So überrascht eine Szene aus der Warteschlange auf der Brixtoner Wache vielleicht weniger. Nach langer Zeit können endlich zwei gut angezogene Schwarze vor das beschlagene Glasfenster treten, hinter dem drei weiße Polizisten sitzen. Einer von ihnen nimmt sich einen Krapfen, beißt hinein. Und fragt: "Sind Sie die zwei Gentlemen, die überfallen worden sind?" Als er bald bemerkt, dass die beiden fast kein Englisch sprechen und nun mit Gesten zu erklären versuchen, dass sie beim Übernachten auf der Straße, wo sie leben, von Angreifern mit Brettern verprügelt wurden, sind sie plötzlich nur mehr "die zwei Chaps" (*).

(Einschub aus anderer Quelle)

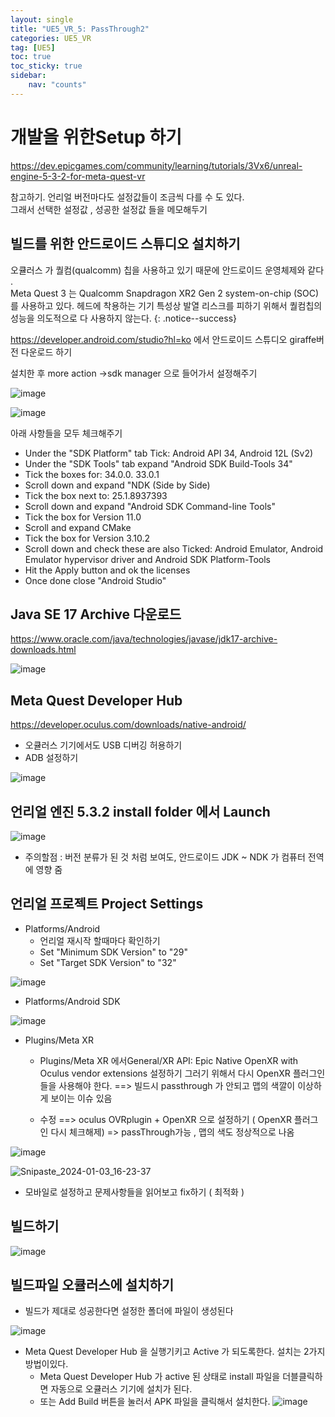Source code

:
 ```yaml
---
layout: single
title: "UE5_VR_5: PassThrough2"
categories: UE5_VR
tag: [UE5]
toc: true
toc_sticky: true
sidebar:
    nav: "counts"
---
```


# 개발을 위한Setup 하기 

<https://dev.epicgames.com/community/learning/tutorials/3Vx6/unreal-engine-5-3-2-for-meta-quest-vr>

참고하기. 언리얼 버전마다도 설정값들이 조금씩 다를 수 도 있다.   
그래서 선택한 설정값 , 성공한 설정값 들을 메모해두기 

## 빌드를 위한 안드로이드 스튜디오 설치하기 
오큘러스 가 퀄컴(qualcomm) 칩을 사용하고 있기 때문에 안드로이드 운영체제와 같다 .   
Meta Quest 3 는  Qualcomm Snapdragon XR2 Gen 2 system-on-chip (SOC)를 사용하고 있다.
헤드에 착용하는 기기 특성상 발열 리스크를 피하기 위해서 퀄컴칩의 성능을 의도적으로 다 사용하지 않는다.
{: .notice--success}
   
   
<https://developer.android.com/studio?hl=ko> 에서 안드로이드 스튜디오 giraffe버전 다운로드 하기 

설치한 후 more action ->sdk manager 으로 들어가서 설정해주기 

![image](https://github.com/silverlnng/DatastructureStudy/assets/112385982/29848c7d-3f21-4dbe-b132-6ef248cb0e61)

![image](https://github.com/silverlnng/DatastructureStudy/assets/112385982/bbf446c2-bea9-4c4a-be29-47d85c3b3869)

아래 사항들을 모두 체크해주기 

* Under the "SDK Platform" tab Tick: Android API 34,  Android 12L (Sv2)
* Under the "SDK Tools" tab expand "Android SDK Build-Tools 34"
* Tick the boxes for: 34.0.0. 33.0.1
* Scroll down and expand "NDK (Side by Side)
* Tick the box next to: 25.1.8937393
* Scroll down and expand "Android SDK Command-line Tools"
* Tick the box for Version 11.0
* Scroll and expand CMake
* Tick the box for Version 3.10.2
* Scroll down and check these are also Ticked: Android Emulator, Android Emulator hypervisor driver and Android SDK Platform-Tools
* Hit the Apply button and ok the licenses
* Once done close "Android Studio"


## Java SE 17 Archive 다운로드 

<https://www.oracle.com/java/technologies/javase/jdk17-archive-downloads.html>

![image](https://github.com/silverlnng/DatastructureStudy/assets/112385982/aee90bf6-0282-4845-bb2d-07f1941d1b9b)


## Meta Quest Developer Hub

<https://developer.oculus.com/downloads/native-android/>

* 오큘러스 기기에서도 USB 디버깅 허용하기 
* ADB 설정하기 

![image](https://github.com/silverlnng/DatastructureStudy/assets/112385982/9730b4df-6bc6-448f-91fc-6b196fb402a2)



## 언리얼 엔진  5.3.2 install folder 에서 Launch 

![image](https://github.com/silverlnng/DatastructureStudy/assets/112385982/265c6083-4fd5-40ff-a84f-8b118fe68740)

* 주의할점 : 버전 분류가 된 것 처럼 보여도, 안드로이드 JDK ~ NDK 가 컴퓨터 전역에 영향 줌 

## 언리얼 프로젝트 Project Settings
   
* Platforms/Android
    * 언리얼 재시작 할때마다 확인하기 
    * Set "Minimum SDK Version" to "29"
    * Set "Target SDK Version" to "32"

![image](https://github.com/silverlnng/DatastructureStudy/assets/112385982/c9f5e828-f515-4d8e-b7b0-51856b83c9e2)

* Platforms/Android SDK   

![image](https://github.com/silverlnng/DatastructureStudy/assets/112385982/db5584e0-732e-47b2-bdeb-39ca411b12ef)


* Plugins/Meta XR
       
    * Plugins/Meta XR 에서General/XR API: Epic Native OpenXR with Oculus vendor extensions 설정하기 
    그러기 위해서 다시 OpenXR 플러그인들을 사용해야 한다. 
    ==> 빌드시 passthrough 가 안되고 맵의 색깔이 이상하게 보이는 이슈 있음 
       
    * 수정 ==> oculus OVRplugin + OpenXR 으로 설정하기 ( OpenXR 플러그인 다시 체크해제) => passThrough가능 , 맵의 색도 정상적으로 나옴

![image](https://github.com/silverlnng/DatastructureStudy/assets/112385982/69cf78a2-0a5d-4663-91ee-1b8685dbb294)


![Snipaste_2024-01-03_16-23-37](https://github.com/silverlnng/DatastructureStudy/assets/112385982/ff10e547-20eb-4e5f-adc5-f89ca8f3e500)

* 모바일로 설정하고 문제사항들을 읽어보고 fix하기 ( 최적화 )

## 빌드하기

![image](https://github.com/silverlnng/VRFirstProject/assets/112385982/dd38be42-c780-4b2a-a200-8d88eacf549c)


## 빌드파일 오큘러스에 설치하기
   
* 빌드가 제대로 성공한다면 설정한 폴더에 파일이 생성된다
          
![image](https://github.com/silverlnng/DatastructureStudy/assets/112385982/9c764126-6751-422a-808a-d522721a8f8e)

* Meta Quest Developer Hub 을 실행기키고 Active 가 되도록한다. 설치는 2가지 방법이있다.
    * Meta Quest Developer Hub 가 active 된 상태로 install 파일을 더블클릭하면 자동으로 오큘러스 기기에 설치가 된다.
    * 또는 Add Build 버튼을 눌러서 APK 파일을 클릭해서 설치한다.
![image](https://github.com/silverlnng/DatastructureStudy/assets/112385982/50b81bc1-3dda-40c6-bf69-5bd4f3406f15)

Er könne ihnen außerdem nicht helfen, sagt der Beamte, sie müssten schon selber jemanden finden, der ihre Sprache für eine Anzeige übersetzt, und dann wiederkommen. Dass die Anlaufstelle der Flüchtlingshilfe auf der anderen Straßenseite leicht einen Dolmetscher besorgen könnte, sagt er ihnen nicht. Das sagen ihnen nur ein paar andere Schwarze, die weiter hinten in der Schlange stehen.